Start of Block

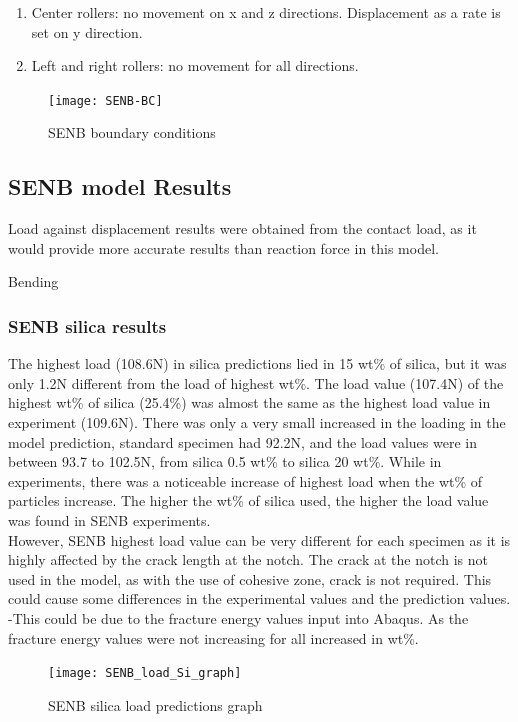 \documentclass[numbers=noendperiod,chapterprefix=on]{icldt} %
\begin{document}
\begin{enumerate}
\item Center rollers: no movement on x and z directions. Displacement as a rate is set on y direction.

\item Left and right rollers: no movement for all directions.
\end{enumerate}

\begin{figure}[!hp]
\centering
\texttt{[image: SENB-BC]}\label{SENB-BC}
\caption{SENB boundary conditions}
\end{figure}
\FloatBarrier

\subsection{SENB model Results}
Load against displacement results were obtained from the contact load, as it would provide more accurate results than reaction force in this model.

Bending


\subsubsection{SENB silica results}

The highest load (108.6N) in silica predictions lied in 15 wt\% of silica, but it was only 1.2N different from the load of highest wt\%. The load value (107.4N) of the highest wt\% of silica (25.4\%) was almost the same as the highest load value in experiment (109.6N). There was only a very small increased in the loading in the model prediction, standard specimen had 92.2N, and the load values were in between 93.7 to 102.5N, from silica 0.5 wt\% to silica 20 wt\%. While in experiments, there was a noticeable increase of highest load when the wt\% of particles increase. The higher the wt\% of silica used, the higher the load value was found in SENB experiments.
\\
However, SENB highest load value can be very different for each specimen as it is highly affected by the crack length at the notch. The crack at the notch is not used in the model, as with the use of cohesive zone, crack is not required. This could cause some differences in the experimental values and the prediction values.
-This could be due to the fracture energy values input into Abaqus. As the fracture energy values were not increasing for all increased in wt\%.

\begin{figure}[!hp]
\centering
\texttt{[image: SENB\_load\_Si\_graph]}\label{SENB_load_Si_graph}
\caption{SENB silica load predictions graph}
\end{figure}
\FloatBarrier
\end{document}
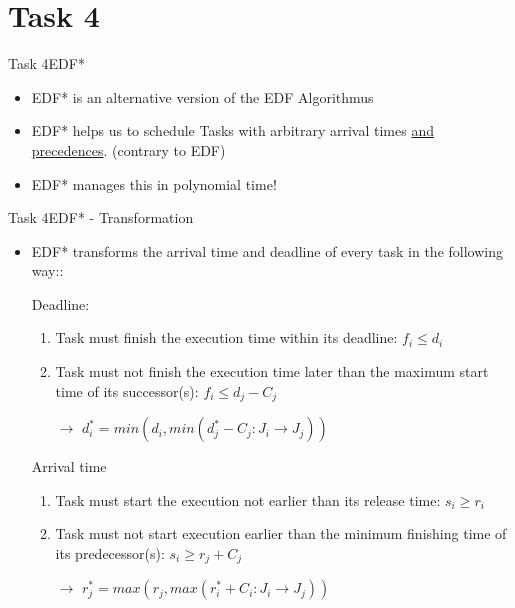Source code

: 
\section{Task 4}

\setcounter{task}{1}

\begin{frame}{Task 4}{EDF*}
\begin{itemize}
    \item EDF* is an alternative version of the EDF Algorithmus
    \item EDF* helps us to schedule Tasks with arbitrary arrival times \alert{\underline{and precedences}}. (contrary to EDF)
    \item EDF* manages this in polynomial time!
\end{itemize}
\end{frame}

\begin{frame}[allowframebreaks]{Task 4}{EDF* - Transformation}
\begin{itemize}
    \item EDF* transforms the arrival time and deadline of every task in the following way::
    \item[] \alert{Deadline}: \begin{enumerate}
        \item Task must finish the execution time within its deadline: $f_i \leq d_i$
        \item Task must not finish the execution time later than the maximum start time of its successor(s): $f_i \leq d_j - C_j$
        \item[$\rightarrow$] $d_i^* = min(d_i, min(d_j^* - C_j : J_i \rightarrow J_j))$
    \end{enumerate}
    \framebreak
    \item[] \alert{Arrival time} \begin{enumerate}
        \item Task must start the execution not earlier than its release time: $s_i \geq r_i$
        \item Task must not start execution earlier than the minimum finishing time of its predecessor(s): $s_i \geq r_j + C_j$
        \item[$\rightarrow$] $r_j^* = max(r_j, max(r_i^* + C_i : J_i \rightarrow J_j))$
    \end{enumerate}
\end{itemize}
\end{frame}

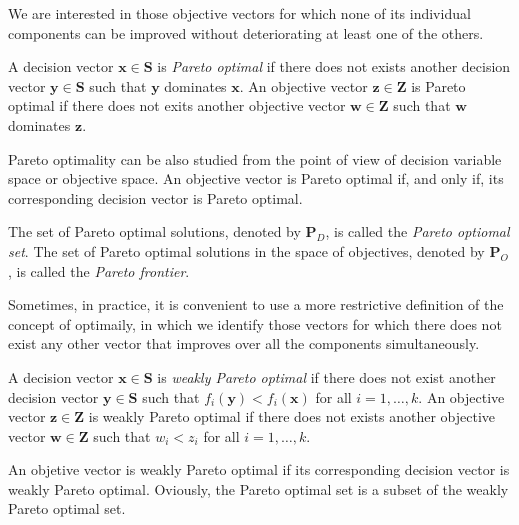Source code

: {We are interested in those objective vectors for which none of its individual components can be improved without deteriorating at least one of the others.

\begin{definition}
\label{def:pareto_optimal}
A decision vector $\mathbf{x} \in \mathbf{S}$ is \emph{Pareto optimal} if there does not exists another decision vector $\mathbf{y} \in \mathbf{S}$ such that $\mathbf{y}$ dominates $\mathbf{x}$. An objective vector $\mathbf{z} \in \mathbf{Z}$ is Pareto optimal if there does not exits another objective vector $\mathbf{w} \in \mathbf{Z}$ such that $\mathbf{w}$ dominates $\mathbf{z}$.
\end{definition}

Pareto optimality can be also studied from the point of view of decision variable space or objective space. An objective vector is Pareto optimal if, and only if, its corresponding decision vector is Pareto optimal.

\begin{definition}
The set of Pareto optimal solutions, denoted by $\mathbf{P}_D$, is called the \emph{Pareto optiomal set}. The set of Pareto optimal solutions in the space of objectives, denoted by $\mathbf{P}_O$, is called the \emph{Pareto frontier}.
\end{definition}

Sometimes, in practice, it is convenient to use a more restrictive definition of the concept of optimaily, in which we identify those vectors for which there does not exist any other vector that improves over all the components simultaneously.

\begin{definition}
A decision vector $\mathbf{x} \in \mathbf{S}$ is \emph{weakly Pareto optimal} if there does not exist another decision vector $\mathbf{y} \in \mathbf{S}$ such that $f_i ( \mathbf{y} ) < f_i ( \mathbf{x} )$ for all $i = 1, \ldots, k$. An objective vector $\mathbf{z} \in \mathbf{Z}$ is weakly Pareto optimal if there does not exists another objective vector $\mathbf{w} \in \mathbf{Z}$ such that $w_i < z_i$ for all $i = 1, \ldots, k$.
\end{definition}

An objetive vector is weakly Pareto optimal if its corresponding decision vector is weakly Pareto optimal. Oviously, the Pareto optimal set is a subset of the weakly Pareto optimal set.

}
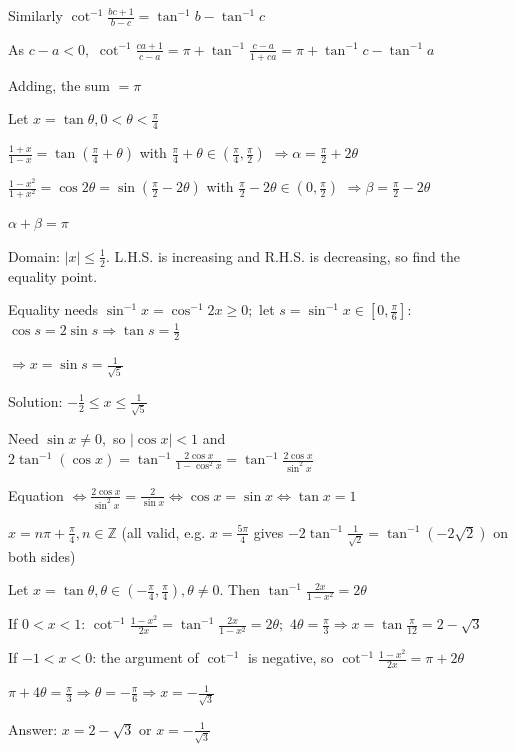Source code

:   Similarly $\cot^{-1}\frac{bc + 1}{b - c} = \tan^{-1}b - \tan^{-1}c$

  As $c - a < 0,$ $\cot^{-1}\frac{ca + 1}{c - a} = \pi + \tan^{-1}\frac{c - a}{1 + ca} = \pi + \tan^{-1}c - \tan^{-1}a$

  Adding, the sum $= \pi$

\item Let $x = \tan\theta, 0 < \theta < \frac{\pi}{4}$

  $\frac{1 + x}{1 - x} = \tan\left(\frac{\pi}{4} + \theta\right)$ with $\frac{\pi}{4} + \theta\in\left(\frac{\pi}{4},
  \frac{\pi}{2}\right)$ $\Rightarrow \alpha = \frac{\pi}{2} + 2\theta$

  $\frac{1 - x^2}{1 + x^2} = \cos2\theta = \sin\left(\frac{\pi}{2} - 2\theta\right)$ with $\frac{\pi}{2} - 2\theta\in\left(0,
  \frac{\pi}{2}\right)$ $\Rightarrow \beta = \frac{\pi}{2} - 2\theta$

  $\alpha + \beta = \pi$

\item Domain: $|x|\leq \frac{1}{2}.$ L.H.S. is increasing and R.H.S. is decreasing, so find the equality point.

  Equality needs $\sin^{-1}x = \cos^{-1}2x\geq 0;$ let $s = \sin^{-1}x\in\left[0, \frac{\pi}{6}\right]$: $\cos s = 2\sin s
  \Rightarrow \tan s = \frac{1}{2}$

  $\Rightarrow x = \sin s = \frac{1}{\sqrt{5}}$

  Solution: $-\frac{1}{2}\leq x\leq \frac{1}{\sqrt{5}}$

\item Need $\sin x\neq 0,$ so $|\cos x| < 1$ and $2\tan^{-1}(\cos x) = \tan^{-1}\frac{2\cos x}{1 - \cos^2x} =
  \tan^{-1}\frac{2\cos x}{\sin^2x}$

  Equation $\iff \frac{2\cos x}{\sin^2x} = \frac{2}{\sin x} \iff \cos x = \sin x \iff \tan x = 1$

  $x = n\pi + \frac{\pi}{4}, n\in\mathbb{Z}$ (all valid, e.g. $x = \frac{5\pi}{4}$ gives $-2\tan^{-1}\frac{1}{\sqrt{2}} =
  \tan^{-1}(-2\sqrt{2})$ on both sides)

\item Let $x = \tan\theta, \theta\in\left(-\frac{\pi}{4}, \frac{\pi}{4}\right), \theta\neq 0.$ Then $\tan^{-1}\frac{2x}{1 - x^2} =
  2\theta$

  If $0 < x < 1$: $\cot^{-1}\frac{1 - x^2}{2x} = \tan^{-1}\frac{2x}{1 - x^2} = 2\theta;$ $4\theta = \frac{\pi}{3} \Rightarrow x =
  \tan\frac{\pi}{12} = 2 - \sqrt{3}$

  If $-1 < x < 0$: the argument of $\cot^{-1}$ is negative, so $\cot^{-1}\frac{1 - x^2}{2x} = \pi + 2\theta$

  $\pi + 4\theta = \frac{\pi}{3} \Rightarrow \theta = -\frac{\pi}{6} \Rightarrow x = -\frac{1}{\sqrt{3}}$

  Answer: $x = 2 - \sqrt{3}$ or $x = -\frac{1}{\sqrt{3}}$
\stopitemize
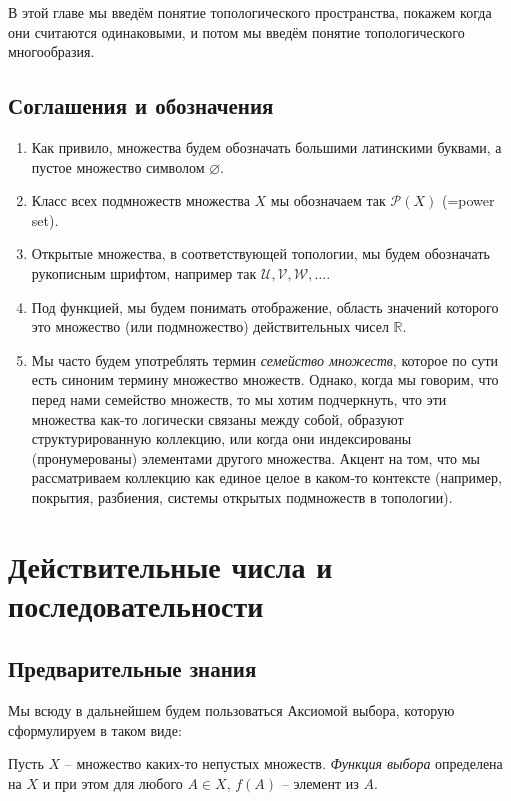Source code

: В этой главе мы введём понятие топологического пространства, покажем когда они считаются одинаковыми, и потом мы введём понятие топологического многообразия.


\section*{Соглашения и обозначения}


\begin{enumerate}
    \item Как привило, множества будем обозначать большими латинскими буквами, а пустое множество символом $\varnothing$.
    \item Класс всех подмножеств множества $X$ мы обозначаем так $\mathscr{P}(X)$ (=power set).
    \item Открытые множества, в соответствующей топологии, мы будем обозначать рукописным шрифтом, например так $\mathscr{U}, \mathscr{V}, \mathscr{W},\ldots.$
    \item Под функцией, мы будем понимать отображение, область значений которого это множество (или подмножество) действительных чисел $\mathbb{R}$.
    \item Мы часто будем употреблять термин \textit{семейство множеств}, которое по сути есть синоним термину множество множеств. Однако, когда мы говорим, что перед нами семейство множеств, то мы хотим подчеркнуть, что эти множества как-то логически связаны между собой, образуют структурированную коллекцию, или когда они индексированы (пронумерованы) элементами другого множества. Акцент на том, что мы рассматриваем коллекцию как единое целое в каком-то контексте (например, покрытия, разбиения, системы открытых подмножеств в топологии).
\end{enumerate}

\chapter{Действительные числа и последовательности}

\section*{Предварительные знания}

Мы всюду в дальнейшем будем пользоваться Аксиомой выбора, которую сформулируем в таком виде:

Пусть $X$ -- множество каких-то непустых множеств. \textit{Функция выбора} определена на $X$ и при этом для любого $A \in X$, $f(A)$ -- элемент из $A$.

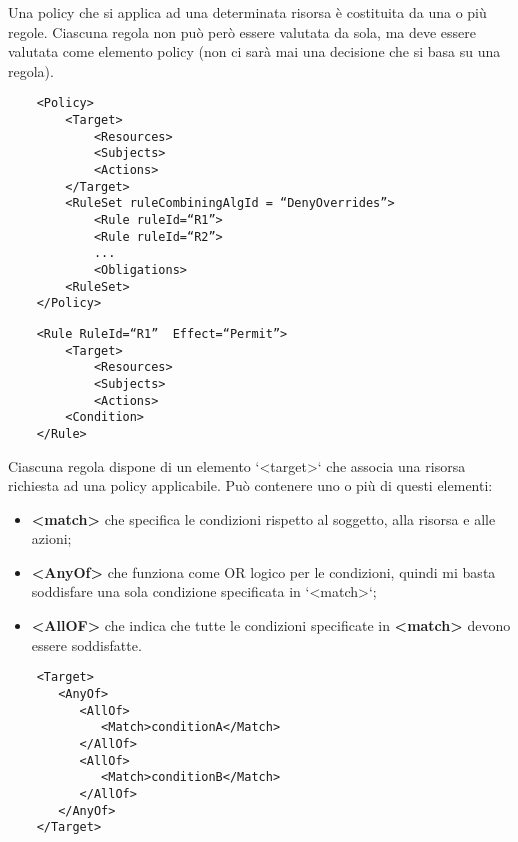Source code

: \noindent Una policy che si applica ad una determinata risorsa è costituita da una o più regole. Ciascuna regola non può però essere valutata da sola, ma deve essere valutata come elemento policy (non ci sarà mai una decisione che si basa su una regola). 

\begin{lstlisting}
    <Policy>  
    	<Target>  
    		<Resources>  
    		<Subjects>  
    		<Actions>  
    	</Target>  
    	<RuleSet ruleCombiningAlgId = “DenyOverrides”>  
    		<Rule ruleId=“R1”>  
    		<Rule ruleId=“R2”>  
    		...  
    		<Obligations>  
    	<RuleSet>  
    </Policy>
\end{lstlisting}

\begin{lstlisting}
    <Rule RuleId=“R1”  Effect=“Permit”>  
    	<Target>  
    		<Resources>  
    		<Subjects>  
    		<Actions>  
    	<Condition>  
    </Rule> 
\end{lstlisting}

\noindent Ciascuna regola dispone di un elemento `<target>` che associa una risorsa richiesta ad una policy applicabile. Può contenere uno o più di questi elementi:
\begin{itemize}
    \item \textbf{<match>} che specifica le condizioni rispetto al soggetto, alla risorsa e alle azioni;
    \item \textbf{<AnyOf>} che funziona come OR logico per le condizioni, quindi mi basta soddisfare una sola condizione specificata in `<match>`;
    \item \textbf{<AllOF>} che indica che tutte le condizioni specificate in \textbf{<match>} devono essere soddisfatte.
\end{itemize}

\begin{lstlisting}
    <Target>  
       <AnyOf>  
          <AllOf>  
             <Match>conditionA</Match>  
          </AllOf>  
          <AllOf>  
             <Match>conditionB</Match>  
          </AllOf>  
       </AnyOf>  
    </Target>
\end{lstlisting}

End of Block

Report, as a bare number, how many lines above contain the string "movement".

2